Granted, part of this is just the fact that she is a shy individual. However, she is not by any stretch of imagination an isolated case. Most people have tremendous difficulty with the concept of marketing to large numbers of people. I confess, for a long time, I had the exact same fear and hesitation. And whenever I encounter fear and hesitation, I always stop and ask myself the question, “why is that?”
Well I didn’t have to look very far to find an answer. All you have to do is consider the social conditioning of the typical educational experience.
While we tend to focus on the whole idealistic notion of “education” and all the wondrous idealism that goes all along with that word, if you break it down to the day-to-day operation, what most people experience in a school environment is the “selling” their daily output of work to a very small group of ready-made faux customers, i.e. their teachers. The wonderful thing about being a student is that it’s all automatic and guaranteed; everything that you produce is immediately “bought” by this group of academic mercenaries. In reality, of course, you the student are the actual customer, you are the person actually buying services and the teachers are the ones getting the money, but the service they are giving you the pretense of having a guaranteed customer in your teacher.

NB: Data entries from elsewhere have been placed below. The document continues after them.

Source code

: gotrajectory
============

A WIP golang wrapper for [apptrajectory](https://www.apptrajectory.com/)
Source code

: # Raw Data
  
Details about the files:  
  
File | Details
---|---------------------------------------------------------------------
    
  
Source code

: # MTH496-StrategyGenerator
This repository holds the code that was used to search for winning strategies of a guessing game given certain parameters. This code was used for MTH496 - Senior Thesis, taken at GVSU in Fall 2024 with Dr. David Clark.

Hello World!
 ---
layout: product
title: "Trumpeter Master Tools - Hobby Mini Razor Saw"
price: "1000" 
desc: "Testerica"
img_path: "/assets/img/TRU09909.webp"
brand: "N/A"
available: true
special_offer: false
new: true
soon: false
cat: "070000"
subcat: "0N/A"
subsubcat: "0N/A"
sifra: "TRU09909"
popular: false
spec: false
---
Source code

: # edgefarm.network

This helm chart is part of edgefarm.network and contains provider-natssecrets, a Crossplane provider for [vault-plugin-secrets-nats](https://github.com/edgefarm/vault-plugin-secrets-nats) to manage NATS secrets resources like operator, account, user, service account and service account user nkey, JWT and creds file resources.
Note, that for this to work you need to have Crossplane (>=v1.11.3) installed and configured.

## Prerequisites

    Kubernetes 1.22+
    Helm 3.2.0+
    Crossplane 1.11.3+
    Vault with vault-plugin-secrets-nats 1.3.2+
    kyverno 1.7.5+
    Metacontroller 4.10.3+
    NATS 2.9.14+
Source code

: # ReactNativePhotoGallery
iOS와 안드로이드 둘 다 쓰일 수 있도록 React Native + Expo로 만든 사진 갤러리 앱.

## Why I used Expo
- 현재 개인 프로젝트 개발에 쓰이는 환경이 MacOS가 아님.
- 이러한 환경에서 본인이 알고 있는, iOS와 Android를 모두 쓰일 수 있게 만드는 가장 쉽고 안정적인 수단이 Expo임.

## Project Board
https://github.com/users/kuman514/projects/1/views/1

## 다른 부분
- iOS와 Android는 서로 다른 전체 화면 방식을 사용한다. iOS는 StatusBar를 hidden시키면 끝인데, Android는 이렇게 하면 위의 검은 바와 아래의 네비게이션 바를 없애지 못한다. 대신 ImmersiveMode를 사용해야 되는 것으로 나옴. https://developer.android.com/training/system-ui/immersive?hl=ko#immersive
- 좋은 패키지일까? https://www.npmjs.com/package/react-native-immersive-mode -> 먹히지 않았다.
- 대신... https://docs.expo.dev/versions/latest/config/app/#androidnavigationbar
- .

The trouble with this nonstop immersion in having one single buyer persona, i.e., this manufactured artificial customer who buys everything you make, is that when you get out of the school environment, you have no other reference. You seek one single customer to take the place of the teacher. Unfortunately, real world customers rarely even resemble these “practice customers.” It’s one thing to submit a term paper on Friday to one teacher, and have it returned to you with the “payment” of a grade on Monday. It’s quite another thing to submit a job to a client on Friday and hear absolutely nothing back for weeks at a time, and then when you call them, they tell you they don’t want your stupid term paper, as they found a cheaper one online. Huh? What? This is totally unfamiliar.

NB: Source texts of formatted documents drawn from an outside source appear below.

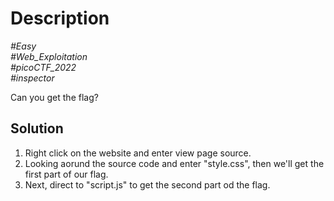 # Description

_#Easy_<br>
_#Web_Exploitation_<br>
_#picoCTF_2022_<br>
_#inspector_<br>

Can you get the flag?

## Solution

1. Right click on the website and enter view page source.
2. Looking aorund the source code and enter "style.css", then we'll get the first part of our flag.
3. Next, direct to "script.js" to get the second part od the flag.
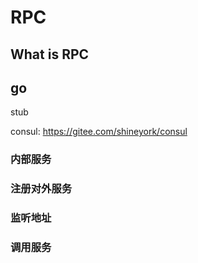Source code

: # RPC

## What is RPC

## go

stub

consul: <https://gitee.com/shineyork/consul>

### 内部服务
### 注册对外服务

### 监听地址

### 调用服务

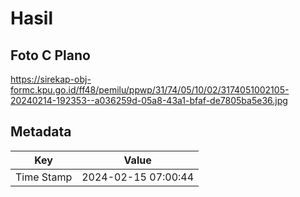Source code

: # Hasil

## Foto C Plano

https://sirekap-obj-formc.kpu.go.id/ff48/pemilu/ppwp/31/74/05/10/02/3174051002105-20240214-192353--a036259d-05a8-43a1-bfaf-de7805ba5e36.jpg


## Metadata

| Key        | Value               |
| ---------- | ------------------- |
| Time Stamp | 2024-02-15 07:00:44 |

As a result of all this obsolete training, when people really should be out there looking for customers, they end up looking for a more familiar form of customer in a teacher or similar surrogate to give them the same sense of easy and quick sales and payment that they had for 12 to 18 years of school. Real customers behave in a radically different way from the pretend customers you had for so long, so it’s very easy to feel disoriented and inadequate in the face of so much confused unknown.
When you remove the fear stemming from this disorientation and confusion, marketing really isn’t all that difficult. Marketing is just trying to figure out ways to get people to buy stuff. Period. It’s not rocket science.
Of course, the jarring shift into reality becomes even more unfamiliar when you submit your work, not just to one person, but to a thousand or perhaps to a million potential consumers. What if they all read it? What if some of them give it an F and some of them give it an A? What do you do then? What if they all start discussing it? But what is even worse is, what if . . . what if . . . none of them respond to it? Can you imagine being in 3rd grade and the teacher saying to you, “I have no interest in the homework you did?” Yikes. Can you handle that sudden shift into reality where all of a sudden you just don’t matter very much to most people? These are the kinds questions that can make you freeze up like a squirrel the moment you start to contemplate marketing yourself to 6 billion strangers. You simply have not been prepared for it.